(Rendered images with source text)
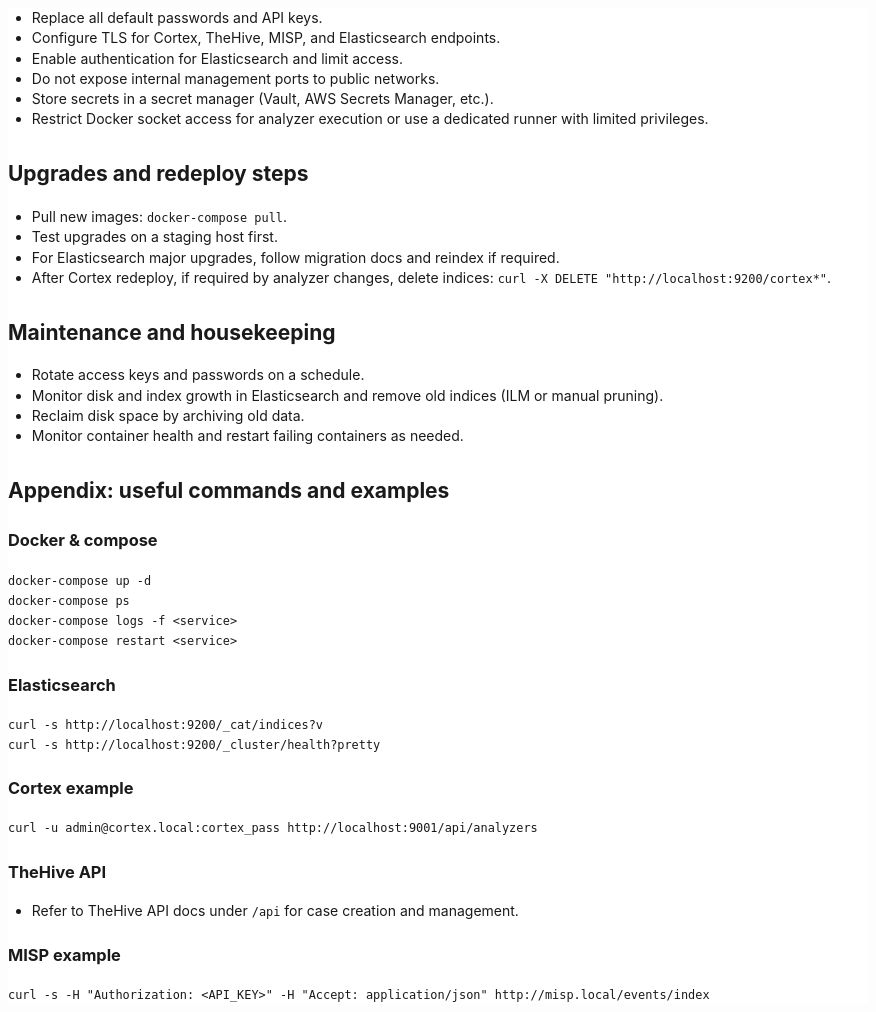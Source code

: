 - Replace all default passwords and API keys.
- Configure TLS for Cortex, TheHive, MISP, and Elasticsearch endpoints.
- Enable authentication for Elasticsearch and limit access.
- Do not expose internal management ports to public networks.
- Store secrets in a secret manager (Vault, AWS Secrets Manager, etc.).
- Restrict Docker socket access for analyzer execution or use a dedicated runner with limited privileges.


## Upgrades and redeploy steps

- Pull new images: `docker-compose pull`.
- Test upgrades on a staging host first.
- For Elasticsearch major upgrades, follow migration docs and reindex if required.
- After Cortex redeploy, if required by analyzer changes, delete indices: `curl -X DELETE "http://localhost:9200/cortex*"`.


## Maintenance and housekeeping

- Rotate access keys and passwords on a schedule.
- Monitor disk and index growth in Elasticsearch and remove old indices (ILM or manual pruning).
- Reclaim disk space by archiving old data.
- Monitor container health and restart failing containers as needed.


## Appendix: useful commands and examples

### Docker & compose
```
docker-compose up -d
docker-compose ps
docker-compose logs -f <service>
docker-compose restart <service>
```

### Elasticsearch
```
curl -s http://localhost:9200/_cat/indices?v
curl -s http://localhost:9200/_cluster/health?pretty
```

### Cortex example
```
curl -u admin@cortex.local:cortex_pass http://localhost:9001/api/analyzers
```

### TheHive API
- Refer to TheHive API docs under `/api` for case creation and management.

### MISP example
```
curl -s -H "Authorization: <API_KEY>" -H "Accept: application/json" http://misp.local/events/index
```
---
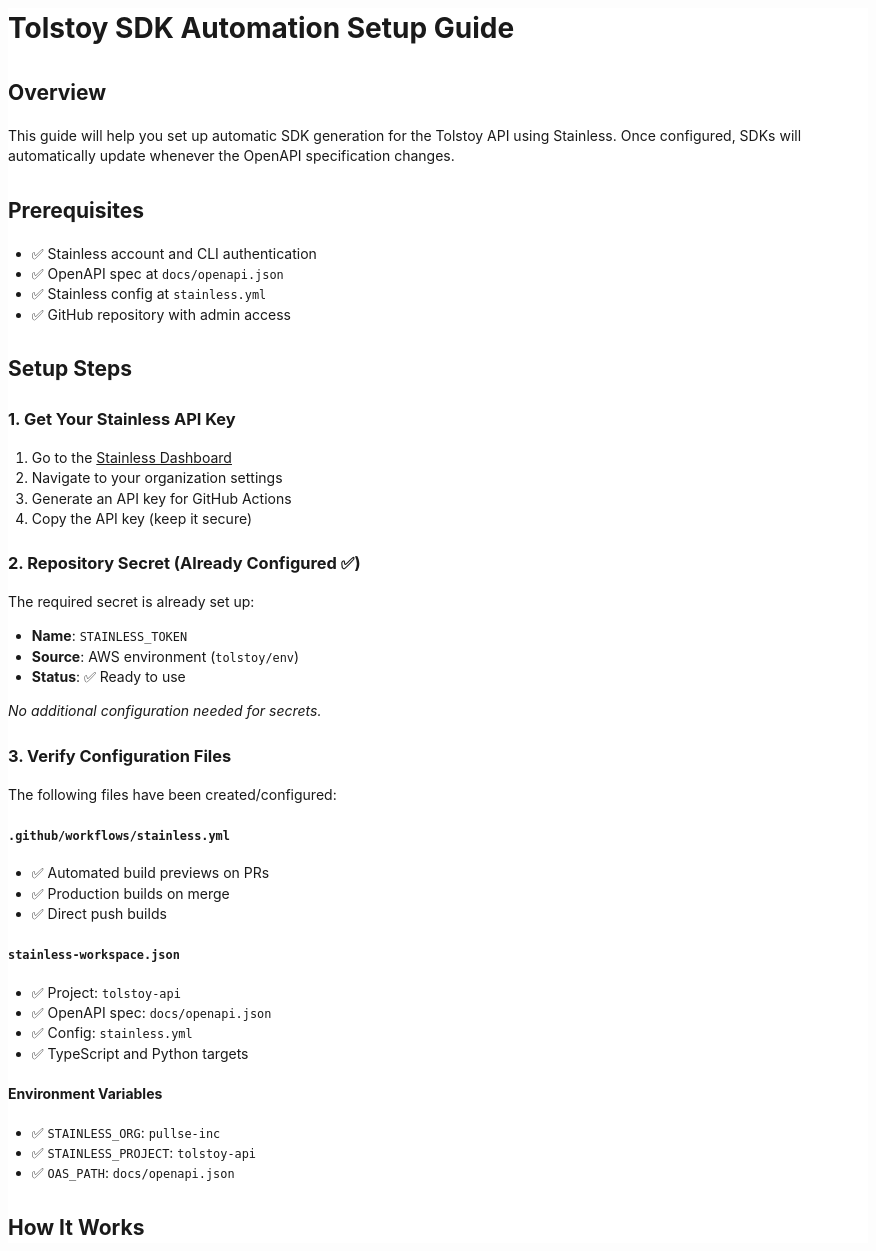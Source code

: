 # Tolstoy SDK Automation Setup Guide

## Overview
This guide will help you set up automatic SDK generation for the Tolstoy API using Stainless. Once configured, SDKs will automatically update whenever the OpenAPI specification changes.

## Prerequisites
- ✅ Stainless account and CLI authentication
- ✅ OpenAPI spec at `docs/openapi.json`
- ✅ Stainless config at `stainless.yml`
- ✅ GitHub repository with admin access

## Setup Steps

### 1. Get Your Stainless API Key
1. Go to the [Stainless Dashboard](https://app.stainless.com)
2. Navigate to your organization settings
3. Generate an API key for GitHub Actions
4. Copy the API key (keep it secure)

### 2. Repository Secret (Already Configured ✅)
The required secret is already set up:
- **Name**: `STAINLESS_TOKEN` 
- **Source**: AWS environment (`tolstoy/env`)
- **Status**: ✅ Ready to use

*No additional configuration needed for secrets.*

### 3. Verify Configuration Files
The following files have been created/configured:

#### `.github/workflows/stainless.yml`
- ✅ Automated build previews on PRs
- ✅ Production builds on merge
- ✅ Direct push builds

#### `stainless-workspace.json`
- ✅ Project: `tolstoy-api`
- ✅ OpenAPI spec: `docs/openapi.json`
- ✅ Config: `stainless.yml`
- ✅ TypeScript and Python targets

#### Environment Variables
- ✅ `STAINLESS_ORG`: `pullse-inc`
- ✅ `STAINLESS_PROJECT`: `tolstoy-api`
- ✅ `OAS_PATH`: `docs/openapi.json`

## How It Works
...
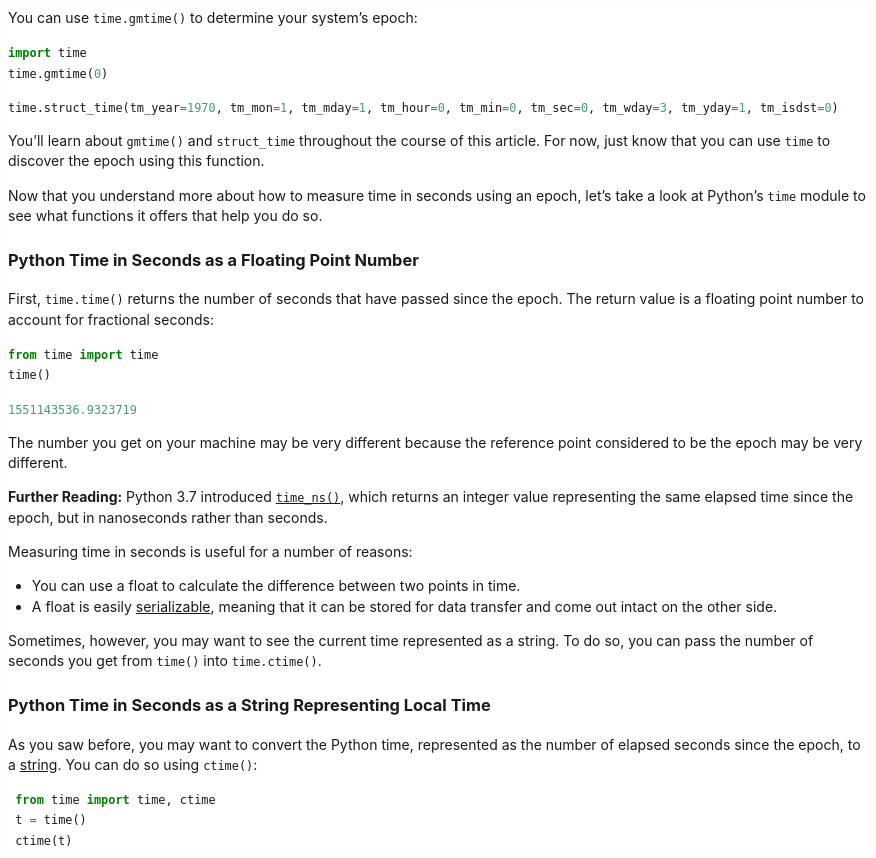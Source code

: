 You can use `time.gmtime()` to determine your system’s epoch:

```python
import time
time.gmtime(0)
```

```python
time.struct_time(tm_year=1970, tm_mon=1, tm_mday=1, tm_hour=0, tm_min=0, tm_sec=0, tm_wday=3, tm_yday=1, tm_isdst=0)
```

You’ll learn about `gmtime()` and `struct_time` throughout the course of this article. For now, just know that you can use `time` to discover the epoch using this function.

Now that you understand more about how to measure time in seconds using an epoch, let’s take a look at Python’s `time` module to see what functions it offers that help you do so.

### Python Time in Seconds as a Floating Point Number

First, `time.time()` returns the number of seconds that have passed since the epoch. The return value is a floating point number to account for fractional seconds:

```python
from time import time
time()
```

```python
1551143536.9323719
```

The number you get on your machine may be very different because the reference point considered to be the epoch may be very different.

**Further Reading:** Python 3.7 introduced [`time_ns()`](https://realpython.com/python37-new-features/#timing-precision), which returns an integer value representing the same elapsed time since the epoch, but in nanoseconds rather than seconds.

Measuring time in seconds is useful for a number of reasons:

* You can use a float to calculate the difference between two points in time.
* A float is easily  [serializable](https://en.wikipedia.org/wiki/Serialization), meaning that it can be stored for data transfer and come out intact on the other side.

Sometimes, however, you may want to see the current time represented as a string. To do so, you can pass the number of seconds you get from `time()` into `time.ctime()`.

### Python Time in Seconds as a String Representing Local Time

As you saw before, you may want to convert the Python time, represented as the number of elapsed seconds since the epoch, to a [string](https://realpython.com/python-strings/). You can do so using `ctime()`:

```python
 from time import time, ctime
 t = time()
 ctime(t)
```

About this task:
Keeping every character as it is, restate the lines above that run from the line with "## Overview" through the line with "## How It Works", both included, and nothing else.

Solution for this task:
## Overview
This guide will help you set up automatic SDK generation for the Tolstoy API using Stainless. Once configured, SDKs will automatically update whenever the OpenAPI specification changes.

## Prerequisites
- ✅ Stainless account and CLI authentication
- ✅ OpenAPI spec at `docs/openapi.json`
- ✅ Stainless config at `stainless.yml`
- ✅ GitHub repository with admin access

## Setup Steps

### 1. Get Your Stainless API Key
1. Go to the [Stainless Dashboard](https://app.stainless.com)
2. Navigate to your organization settings
3. Generate an API key for GitHub Actions
4. Copy the API key (keep it secure)

### 2. Repository Secret (Already Configured ✅)
The required secret is already set up:
- **Name**: `STAINLESS_TOKEN` 
- **Source**: AWS environment (`tolstoy/env`)
- **Status**: ✅ Ready to use

*No additional configuration needed for secrets.*

### 3. Verify Configuration Files
The following files have been created/configured:

#### `.github/workflows/stainless.yml`
- ✅ Automated build previews on PRs
- ✅ Production builds on merge
- ✅ Direct push builds

#### `stainless-workspace.json`
- ✅ Project: `tolstoy-api`
- ✅ OpenAPI spec: `docs/openapi.json`
- ✅ Config: `stainless.yml`
- ✅ TypeScript and Python targets

#### Environment Variables
- ✅ `STAINLESS_ORG`: `pullse-inc`
- ✅ `STAINLESS_PROJECT`: `tolstoy-api`
- ✅ `OAS_PATH`: `docs/openapi.json`

## How It Works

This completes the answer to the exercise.